== Data supplied

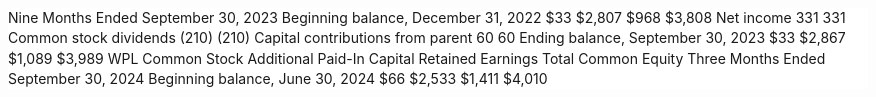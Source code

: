 </tr>
<tr>
<td>Nine Months Ended September 30, 2023</td>
<td></td>
<td></td>
<td></td>
<td></td>
</tr>
<tr>
<td>Beginning balance, December 31, 2022</td>
<td>$33</td>
<td>$2,807</td>
<td>$968</td>
<td>$3,808</td>
</tr>
<tr>
<td>Net income</td>
<td></td>
<td></td>
<td>331</td>
<td>331</td>
</tr>
<tr>
<td>Common stock dividends</td>
<td></td>
<td></td>
<td>(210)</td>
<td>(210)</td>
</tr>
<tr>
<td>Capital contributions from parent</td>
<td></td>
<td>60</td>
<td></td>
<td>60</td>
</tr>
<tr>
<td>Ending balance, September 30, 2023</td>
<td>$33</td>
<td>$2,867</td>
<td>$1,089</td>
<td>$3,989</td>
</tr>
<tr>
<td>WPL</td>
<td>Common Stock</td>
<td>Additional Paid-In Capital</td>
<td>Retained Earnings</td>
<td>Total Common Equity</td>
</tr>
<tr>
<td>Three Months Ended September 30, 2024</td>
<td></td>
<td></td>
<td></td>
<td></td>
</tr>
<tr>
<td>Beginning balance, June 30, 2024</td>
<td>$66</td>
<td>$2,533</td>
<td>$1,411</td>
<td>$4,010</td>
</tr>
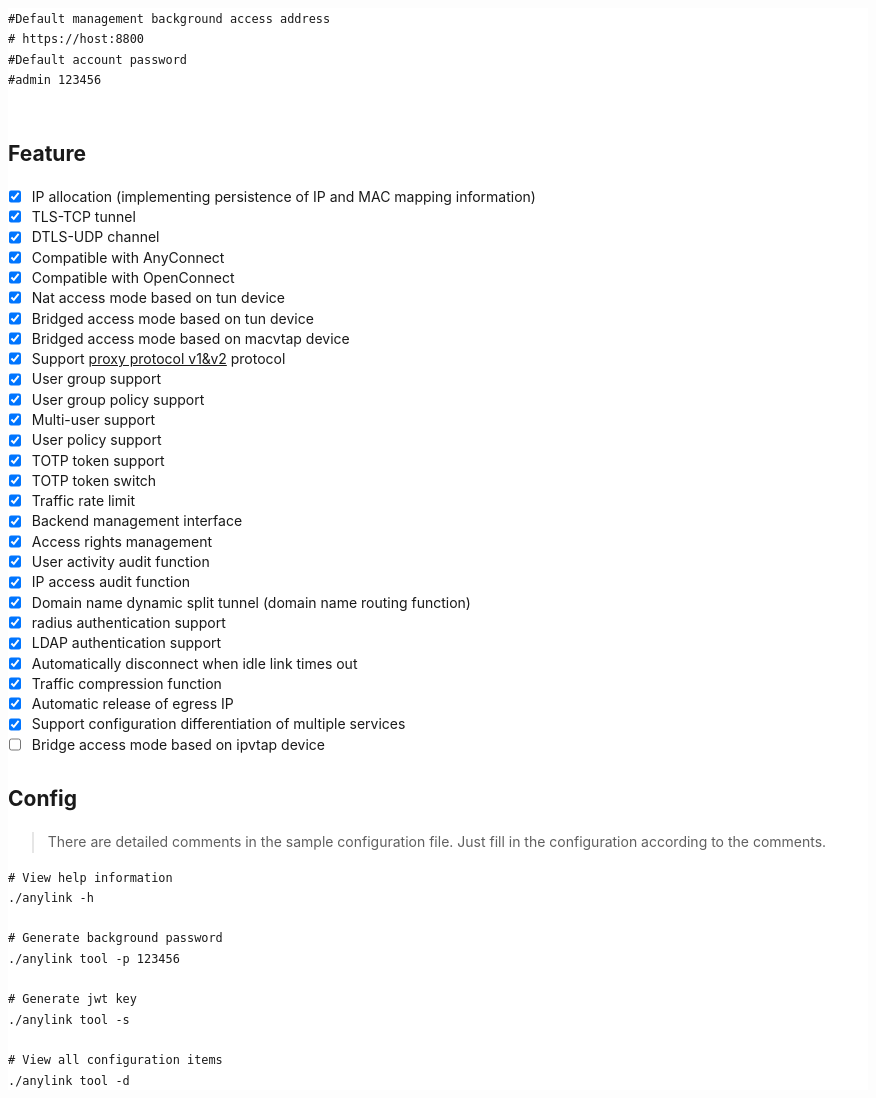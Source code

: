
 ```shell
#Default management background access address
# https://host:8800
#Default account password
#admin 123456


```

## Feature

- [x] IP allocation (implementing persistence of IP and MAC mapping information)
- [x] TLS-TCP tunnel
- [x] DTLS-UDP channel
- [x] Compatible with AnyConnect
- [x] Compatible with OpenConnect
- [x] Nat access mode based on tun device
- [x] Bridged access mode based on tun device
- [x] Bridged access mode based on macvtap device
- [x] Support [proxy protocol v1&v2](http://www.haproxy.org/download/2.2/doc/proxy-protocol.txt) protocol
- [x] User group support
- [x] User group policy support
- [x] Multi-user support
- [x] User policy support
- [x] TOTP token support
- [x] TOTP token switch
- [x] Traffic rate limit
- [x] Backend management interface
- [x] Access rights management
- [x] User activity audit function
- [x] IP access audit function
- [x] Domain name dynamic split tunnel (domain name routing function)
- [x] radius authentication support
- [x] LDAP authentication support
- [x] Automatically disconnect when idle link times out
- [x] Traffic compression function
- [x] Automatic release of egress IP
- [x] Support configuration differentiation of multiple services
- [ ] Bridge access mode based on ipvtap device

## Config

> There are detailed comments in the sample configuration file. Just fill in the configuration according to the comments.

```shell
# View help information
./anylink -h

# Generate background password
./anylink tool -p 123456

# Generate jwt key
./anylink tool -s

# View all configuration items
./anylink tool -d
```
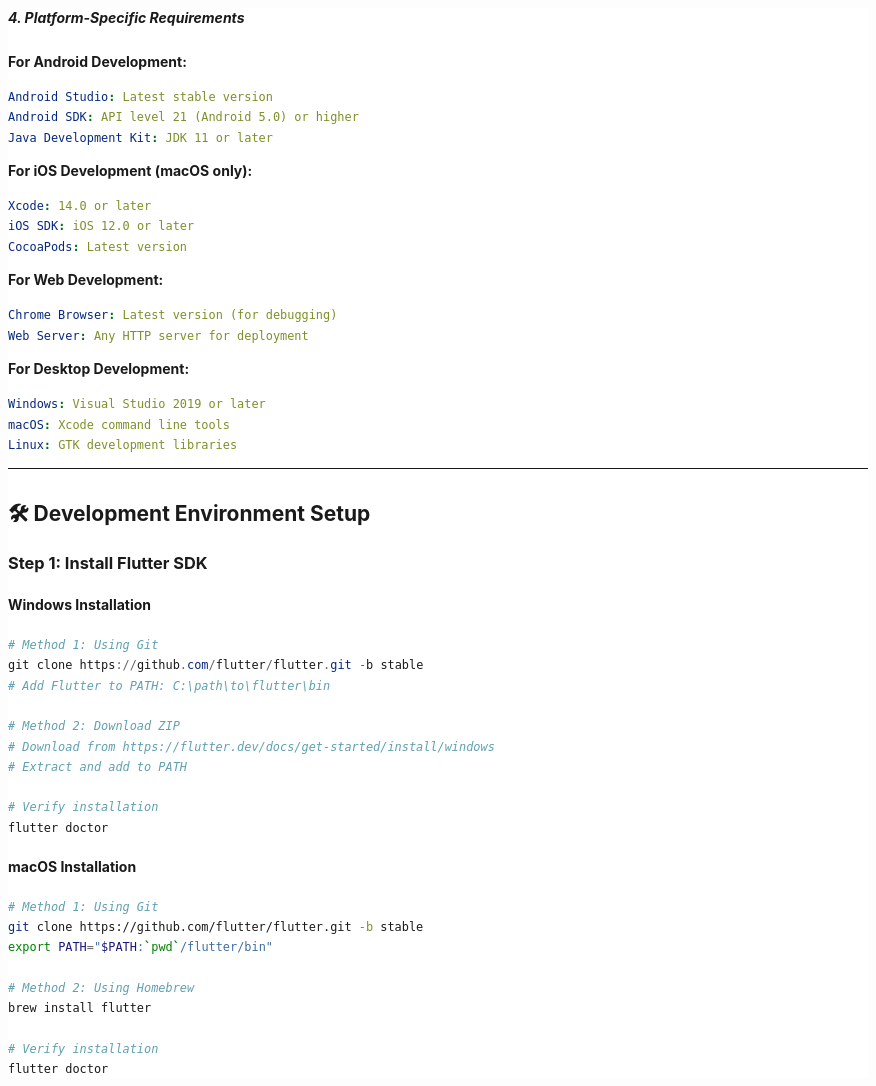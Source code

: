 ##### 4. Platform-Specific Requirements

**For Android Development:**
```yaml
Android Studio: Latest stable version
Android SDK: API level 21 (Android 5.0) or higher
Java Development Kit: JDK 11 or later
```

**For iOS Development (macOS only):**
```yaml
Xcode: 14.0 or later
iOS SDK: iOS 12.0 or later
CocoaPods: Latest version
```

**For Web Development:**
```yaml
Chrome Browser: Latest version (for debugging)
Web Server: Any HTTP server for deployment
```

**For Desktop Development:**
```yaml
Windows: Visual Studio 2019 or later
macOS: Xcode command line tools
Linux: GTK development libraries
```

---

## 🛠️ Development Environment Setup

### Step 1: Install Flutter SDK

#### Windows Installation
```powershell
# Method 1: Using Git
git clone https://github.com/flutter/flutter.git -b stable
# Add Flutter to PATH: C:\path\to\flutter\bin

# Method 2: Download ZIP
# Download from https://flutter.dev/docs/get-started/install/windows
# Extract and add to PATH

# Verify installation
flutter doctor
```

#### macOS Installation
```bash
# Method 1: Using Git
git clone https://github.com/flutter/flutter.git -b stable
export PATH="$PATH:`pwd`/flutter/bin"

# Method 2: Using Homebrew
brew install flutter

# Verify installation
flutter doctor
```
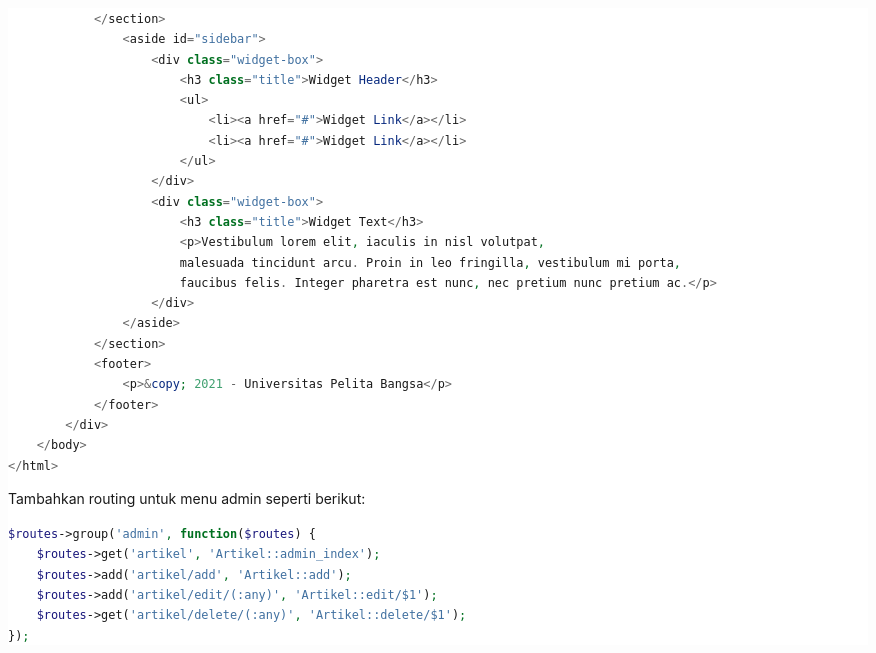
 ```php
            </section>
                <aside id="sidebar">
                    <div class="widget-box">
                        <h3 class="title">Widget Header</h3>
                        <ul>
                            <li><a href="#">Widget Link</a></li>
                            <li><a href="#">Widget Link</a></li>
                        </ul>
                    </div>
                    <div class="widget-box">
                        <h3 class="title">Widget Text</h3>
                        <p>Vestibulum lorem elit, iaculis in nisl volutpat, 
                        malesuada tincidunt arcu. Proin in leo fringilla, vestibulum mi porta, 
                        faucibus felis. Integer pharetra est nunc, nec pretium nunc pretium ac.</p>
                    </div>
                </aside>
            </section>
            <footer>
                <p>&copy; 2021 - Universitas Pelita Bangsa</p>
            </footer>
        </div>
    </body>
</html>
```

Tambahkan routing untuk menu admin seperti berikut:
```php
$routes->group('admin', function($routes) {
    $routes->get('artikel', 'Artikel::admin_index');
    $routes->add('artikel/add', 'Artikel::add');
    $routes->add('artikel/edit/(:any)', 'Artikel::edit/$1');
    $routes->get('artikel/delete/(:any)', 'Artikel::delete/$1');
});
```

====

In the copy, each entry above must match exactly, and no picture may be carried over.

Response for this exercise:
Source code

: </tr>
<tr>
<td>Nine Months Ended September 30, 2023</td>
<td></td>
<td></td>
<td></td>
<td></td>
</tr>
<tr>
<td>Beginning balance, December 31, 2022</td>
<td>$33</td>
<td>$2,807</td>
<td>$968</td>
<td>$3,808</td>
</tr>
<tr>
<td>Net income</td>
<td></td>
<td></td>
<td>331</td>
<td>331</td>
</tr>
<tr>
<td>Common stock dividends</td>
<td></td>
<td></td>
<td>(210)</td>
<td>(210)</td>
</tr>
<tr>
<td>Capital contributions from parent</td>
<td></td>
<td>60</td>
<td></td>
<td>60</td>
</tr>
<tr>
<td>Ending balance, September 30, 2023</td>
<td>$33</td>
<td>$2,867</td>
<td>$1,089</td>
<td>$3,989</td>
</tr>
<tr>
<td>WPL</td>
<td>Common Stock</td>
<td>Additional Paid-In Capital</td>
<td>Retained Earnings</td>
<td>Total Common Equity</td>
</tr>
<tr>
<td>Three Months Ended September 30, 2024</td>
<td></td>
<td></td>
<td></td>
<td></td>
</tr>
<tr>
<td>Beginning balance, June 30, 2024</td>
<td>$66</td>
<td>$2,533</td>
<td>$1,411</td>
<td>$4,010</td>
</tr>
Source code

:
 ```shell
#Default management background access address
# https://host:8800
#Default account password
#admin 123456


```

## Feature

- [x] IP allocation (implementing persistence of IP and MAC mapping information)
- [x] TLS-TCP tunnel
- [x] DTLS-UDP channel
- [x] Compatible with AnyConnect
- [x] Compatible with OpenConnect
- [x] Nat access mode based on tun device
- [x] Bridged access mode based on tun device
- [x] Bridged access mode based on macvtap device
- [x] Support [proxy protocol v1&v2](http://www.haproxy.org/download/2.2/doc/proxy-protocol.txt) protocol
- [x] User group support
- [x] User group policy support
- [x] Multi-user support
- [x] User policy support
- [x] TOTP token support
- [x] TOTP token switch
- [x] Traffic rate limit
- [x] Backend management interface
- [x] Access rights management
- [x] User activity audit function
- [x] IP access audit function
- [x] Domain name dynamic split tunnel (domain name routing function)
- [x] radius authentication support
- [x] LDAP authentication support
- [x] Automatically disconnect when idle link times out
- [x] Traffic compression function
- [x] Automatic release of egress IP
- [x] Support configuration differentiation of multiple services
- [ ] Bridge access mode based on ipvtap device

## Config

> There are detailed comments in the sample configuration file. Just fill in the configuration according to the comments.

```shell
# View help information
./anylink -h

# Generate background password
./anylink tool -p 123456

# Generate jwt key
./anylink tool -s

# View all configuration items
./anylink tool -d
```
Source code

: ##### 4. Platform-Specific Requirements

**For Android Development:**
```yaml
Android Studio: Latest stable version
Android SDK: API level 21 (Android 5.0) or higher
Java Development Kit: JDK 11 or later
```

**For iOS Development (macOS only):**
```yaml
Xcode: 14.0 or later
iOS SDK: iOS 12.0 or later
CocoaPods: Latest version
```

**For Web Development:**
```yaml
Chrome Browser: Latest version (for debugging)
Web Server: Any HTTP server for deployment
```

**For Desktop Development:**
```yaml
Windows: Visual Studio 2019 or later
macOS: Xcode command line tools
Linux: GTK development libraries
```

---

## 🛠️ Development Environment Setup

### Step 1: Install Flutter SDK

#### Windows Installation
```powershell
# Method 1: Using Git
git clone https://github.com/flutter/flutter.git -b stable
# Add Flutter to PATH: C:\path\to\flutter\bin

# Method 2: Download ZIP
# Download from https://flutter.dev/docs/get-started/install/windows
# Extract and add to PATH

# Verify installation
flutter doctor
```

#### macOS Installation
```bash
# Method 1: Using Git
git clone https://github.com/flutter/flutter.git -b stable
export PATH="$PATH:`pwd`/flutter/bin"

# Method 2: Using Homebrew
brew install flutter

# Verify installation
flutter doctor
```
 ```php
            </section>
                <aside id="sidebar">
                    <div class="widget-box">
                        <h3 class="title">Widget Header</h3>
                        <ul>
                            <li><a href="#">Widget Link</a></li>
                            <li><a href="#">Widget Link</a></li>
                        </ul>
                    </div>
                    <div class="widget-box">
                        <h3 class="title">Widget Text</h3>
                        <p>Vestibulum lorem elit, iaculis in nisl volutpat, 
                        malesuada tincidunt arcu. Proin in leo fringilla, vestibulum mi porta, 
                        faucibus felis. Integer pharetra est nunc, nec pretium nunc pretium ac.</p>
                    </div>
                </aside>
            </section>
            <footer>
                <p>&copy; 2021 - Universitas Pelita Bangsa</p>
            </footer>
        </div>
    </body>
</html>
```

Tambahkan routing untuk menu admin seperti berikut:
```php
$routes->group('admin', function($routes) {
    $routes->get('artikel', 'Artikel::admin_index');
    $routes->add('artikel/add', 'Artikel::add');
    $routes->add('artikel/edit/(:any)', 'Artikel::edit/$1');
    $routes->get('artikel/delete/(:any)', 'Artikel::delete/$1');
});
```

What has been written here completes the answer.